Faits divers

Ils ont été arrêtés à Bruxelles et à Fleurus. Ils se délectaient d'images de bébés et de jeunes enfants violés. Exclusif

BRUXELLES Pour arrêter ce genre d'individus et regarder de quoi ils se délectent, il faut avoir un estomac bien accroché. Les enquêteurs de la police de Bruxelles-Capitale Ixelles et ceux de la police fédérale l'avaient ! En moins d'un mois, ils ont arrêté deux pervers spécialisés dans la pédopornographie. Comprenez donc bien qu'ils ne trouvent leur plaisir qu'en regardant des photos de nouveaux nés et de très jeunes enfants abusés sexuellement !

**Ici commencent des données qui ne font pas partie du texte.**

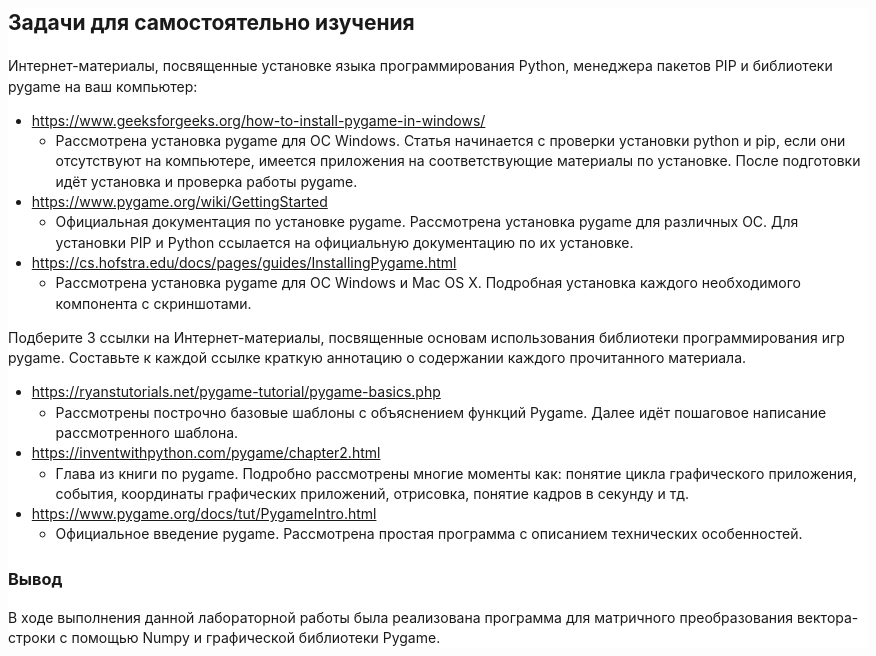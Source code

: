 ## Задачи для самостоятельно изучения

Интернет-материалы, посвященные установке языка программирования Python, менеджера пакетов PIP и библиотеки pygame на ваш компьютер:
- https://www.geeksforgeeks.org/how-to-install-pygame-in-windows/ 
    - Рассмотрена установка pygame для ОС Windows. Статья начинается с проверки установки python и pip, если они отсутствуют на компьютере, имеется приложения на соответствующие материалы по установке. После подготовки идёт установка и проверка работы pygame. 
- https://www.pygame.org/wiki/GettingStarted 
    - Официальная документация по установке pygame. Рассмотрена установка pygame для различных ОС. Для установки PIP и Python ссылается на официальную документацию по их установке.
- https://cs.hofstra.edu/docs/pages/guides/InstallingPygame.html 
    - Рассмотрена установка pygame для ОС Windows и Mac OS X. Подробная установка каждого необходимого компонента с скриншотами.

Подберите 3 ссылки на Интернет-материалы, посвященные основам использования библиотеки программирования игр pygame. Составьте к каждой ссылке краткую аннотацию о содержании каждого прочитанного материала.

- https://ryanstutorials.net/pygame-tutorial/pygame-basics.php 
    - Рассмотрены построчно базовые шаблоны с объяснением функций Pygame. Далее идёт пошаговое написание рассмотренного шаблона.
- https://inventwithpython.com/pygame/chapter2.html 
    - Глава из книги по pygame. Подробно рассмотрены многие моменты как: понятие цикла графического приложения, события, координаты графических приложений, отрисовка, понятие кадров в секунду и тд.
- https://www.pygame.org/docs/tut/PygameIntro.html 
    - Официальное введение pygame. Рассмотрена простая программа с описанием технических особенностей.


### Вывод 

В ходе выполнения данной лабораторной работы была реализована программа для матричного преобразования вектора-строки с помощью Numpy и  графической библиотеки Pygame.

Tout a commencé début juillet par un tuyau... Des images insoutenables se trouveraient dans le PC d'un certain Claudio C., un Ucclois de 65 ans. La recherche locale de Polbru a peu de temps pour agir, elle le sait. Tout va alors aller très vite. Claudio C. est interpellé et son domicile perquisitionné. Et là stupeur. Des milliers et des milliers d'images, plus horribles les unes que les autres, sont découvertes chez lui. Claudio C. ne trouve son plaisir que dans l'abominable : la visualisation d'images de bébés et de jeunes enfants violés et torturés. "Claudio est placé sous mandat d'arrêt pour détention d'images à caractères pédopornographique. Ce qui est terme de loi est très peu puni : maximum un an de prison", nous confirme le parquet de Bruxelles. Claudio est toujours incarcéré.

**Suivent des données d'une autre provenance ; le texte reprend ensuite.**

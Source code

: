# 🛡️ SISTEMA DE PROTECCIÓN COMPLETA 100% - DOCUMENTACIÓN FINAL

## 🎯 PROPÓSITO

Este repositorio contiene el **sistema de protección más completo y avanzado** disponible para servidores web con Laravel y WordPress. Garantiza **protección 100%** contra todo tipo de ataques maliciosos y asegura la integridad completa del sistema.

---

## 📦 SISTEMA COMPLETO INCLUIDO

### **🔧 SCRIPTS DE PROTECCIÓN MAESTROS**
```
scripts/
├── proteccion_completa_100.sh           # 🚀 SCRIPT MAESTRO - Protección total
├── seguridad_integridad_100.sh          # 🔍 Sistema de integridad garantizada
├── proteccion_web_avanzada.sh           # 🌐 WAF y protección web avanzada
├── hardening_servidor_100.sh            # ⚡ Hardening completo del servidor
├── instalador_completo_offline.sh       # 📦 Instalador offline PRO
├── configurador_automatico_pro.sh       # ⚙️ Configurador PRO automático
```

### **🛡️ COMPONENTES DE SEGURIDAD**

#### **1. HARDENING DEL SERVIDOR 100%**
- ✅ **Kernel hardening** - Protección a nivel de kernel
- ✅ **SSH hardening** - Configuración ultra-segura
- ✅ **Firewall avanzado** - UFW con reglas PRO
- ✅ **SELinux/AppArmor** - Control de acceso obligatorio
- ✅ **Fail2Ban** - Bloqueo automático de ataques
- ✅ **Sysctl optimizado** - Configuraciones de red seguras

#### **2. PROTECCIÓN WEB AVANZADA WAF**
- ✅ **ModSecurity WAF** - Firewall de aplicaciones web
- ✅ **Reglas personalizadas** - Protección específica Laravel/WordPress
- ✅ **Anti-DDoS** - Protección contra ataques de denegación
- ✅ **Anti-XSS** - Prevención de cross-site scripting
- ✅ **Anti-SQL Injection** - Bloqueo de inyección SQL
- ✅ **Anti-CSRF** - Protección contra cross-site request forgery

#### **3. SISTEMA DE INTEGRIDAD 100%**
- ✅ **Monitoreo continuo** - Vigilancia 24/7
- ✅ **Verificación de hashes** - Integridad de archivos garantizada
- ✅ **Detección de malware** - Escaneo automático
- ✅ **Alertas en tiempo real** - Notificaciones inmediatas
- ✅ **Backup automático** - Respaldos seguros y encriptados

Vu la quantité astronomique d'images découvertes et de documents on ne peut plus inquiétants, les enquêteurs de PolBru sont convaincus qu'il y a autre chose. D'autres gens à interpeller. Un réseau de vendeurs et d'acheteurs à démanteler. La police fédérale de Bruxelles va alors leur donner un coup de main. Cette collaboration permettra l'arrestation d'un deuxième homme. Le vendeur de l'horreur. Samuel D., un homme de 43 ans de Fleurus (Charleroi).

Les policiers avaient décidé de surprendre leur homme. Dans le cadre d'arrestation de pédophiles, ils ont en effet le droit d'entrer au domicile des suspects tambour battant.

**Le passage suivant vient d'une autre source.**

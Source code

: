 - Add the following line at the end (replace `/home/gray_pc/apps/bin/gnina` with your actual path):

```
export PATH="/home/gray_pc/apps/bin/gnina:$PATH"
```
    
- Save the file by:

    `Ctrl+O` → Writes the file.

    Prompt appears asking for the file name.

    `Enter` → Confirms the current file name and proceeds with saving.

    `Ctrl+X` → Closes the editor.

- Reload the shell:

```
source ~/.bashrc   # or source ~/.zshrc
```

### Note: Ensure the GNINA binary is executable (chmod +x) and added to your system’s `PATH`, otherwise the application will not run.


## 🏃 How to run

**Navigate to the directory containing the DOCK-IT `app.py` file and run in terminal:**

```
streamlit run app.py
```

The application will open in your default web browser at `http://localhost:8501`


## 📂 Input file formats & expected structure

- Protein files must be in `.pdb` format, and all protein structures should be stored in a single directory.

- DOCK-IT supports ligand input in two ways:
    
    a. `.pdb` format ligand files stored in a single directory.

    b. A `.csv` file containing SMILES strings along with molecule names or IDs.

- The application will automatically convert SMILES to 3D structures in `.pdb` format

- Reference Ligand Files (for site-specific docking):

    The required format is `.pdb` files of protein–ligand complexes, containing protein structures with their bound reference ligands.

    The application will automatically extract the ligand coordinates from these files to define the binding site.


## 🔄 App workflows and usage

Cette méthode radicale permet d'éviter que les pervers aient le temps de pousser sur un bouton magique (qu'ils ont quasi tous installé sur leur PC) qui permet d'effacer instantanément les fichiers du disque dur. Le pédophile ne pourra pas nier les faits... Lorsque les policiers sont entrés chez lui, le suspect était face à son PC. Les images ignobles d'enfants abusés défilaient sous ses yeux. L'homme était assis, le sexe à la main, en pleine partie de sexe solitaire...

Il a également été placé sous mandat d'arrêt.